There are books where, even if you don’t get what the author was trying to convey, you know that the author was conveying some theme with the book; you just weren’t able to get it. By contrast, there are books where events are deliberately unconnected and unrelated, a sort of snapshot of events that lead nowhere in particular. Chimpanzee presents itself as a book belonging in the former category, even though it sometimes feels as if it is explicitly trying to make the reader give up and throw the book, or e-reader, against the wall, because of its interlocking periods of apparent geniality and mumbling confusion. That other reviews don’t go deeper than the superficial elements of the novel seems to imply that others may have been faced with these same difficulties. Even so, different readers will get different mileages out of Chimpanzee, and even though mine was suboptimal, I still fully agree with what I wrote in my review of Darin Bradley’s debut: it’s a shame there isn’t more buzz surrounding both the author and his titles.
I don’t even understand the concept here, actually. The somewhat materialistic idea that knowledge or learning can be “repossessed”sounds like a good short-story theme or one-liner; realistically, why would anyone bother? Why would the government bother? The main character got a degree that, in his world, has little/no commercial value, so the government messes with his brain to make sure it has little/no commercial value. Huh?
I know– student loans are killing us. I get it.
I think I won’t take this one on. It sounds like some interesting ideas that just weren’t well developed.

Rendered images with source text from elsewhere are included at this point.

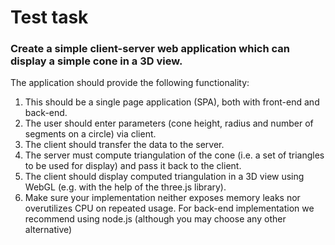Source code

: # Test task

### Create a simple client-server web application which can display a simple cone in a 3D view.

The application should provide the following functionality:

1. This should be a single page application (SPA), both with front-end and back-end.
2. The user should enter parameters (cone height, radius and number of segments on a circle)
via client.
3. The client should transfer the data to the server.
4. The server must compute triangulation of the cone (i.e. a set of triangles to be used for
display) and pass it back to the client.
5. The client should display computed triangulation in a 3D view using WebGL (e.g. with the
help of the three.js library).
6. Make sure your implementation neither exposes memory leaks nor overutilizes CPU on
repeated usage.
For back-end implementation we recommend using node.js (although you may choose any other
alternative)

And I agree with you about other reviews; no one knows what’s going on here, obviously.
That is actually explained: So, the US is in deep trouble right? Since they obviously need people with the skills to turn the country around so the government underwrites every loan taken for the purposes of pursuing an higher education. The trouble is that if everyone has a degree, what’s the value of it? It can’t be much, it’s a simple case of Say’s Law in action. So what they do is remove from the marketplace those that weren’t able to gain a job to artificially rise the value of those remaining, maintaining alive the incentive to pursue said degrees.
Of course a degree in Literary Studies has little monetary value, but we can hardly blame the author on that account as a lot of people are currently in pursuit equivalent ‘worthless’ degrees.
I still liked the book, and will continue on to read whatever the author writes next, but when it ended I didn’t feel like I my investment with it was worth it. I wonder what made Locus include it on their list. Maybe they we’re fooled by the confusing style into thinking that it held a deeper message (or they saw something I didn’t, but their review doesn’t point in that direction).
Ummm… okay.
I’d love to see a study of the correlation between reviewers who rated it highly and reviewers who are still paying off student loans.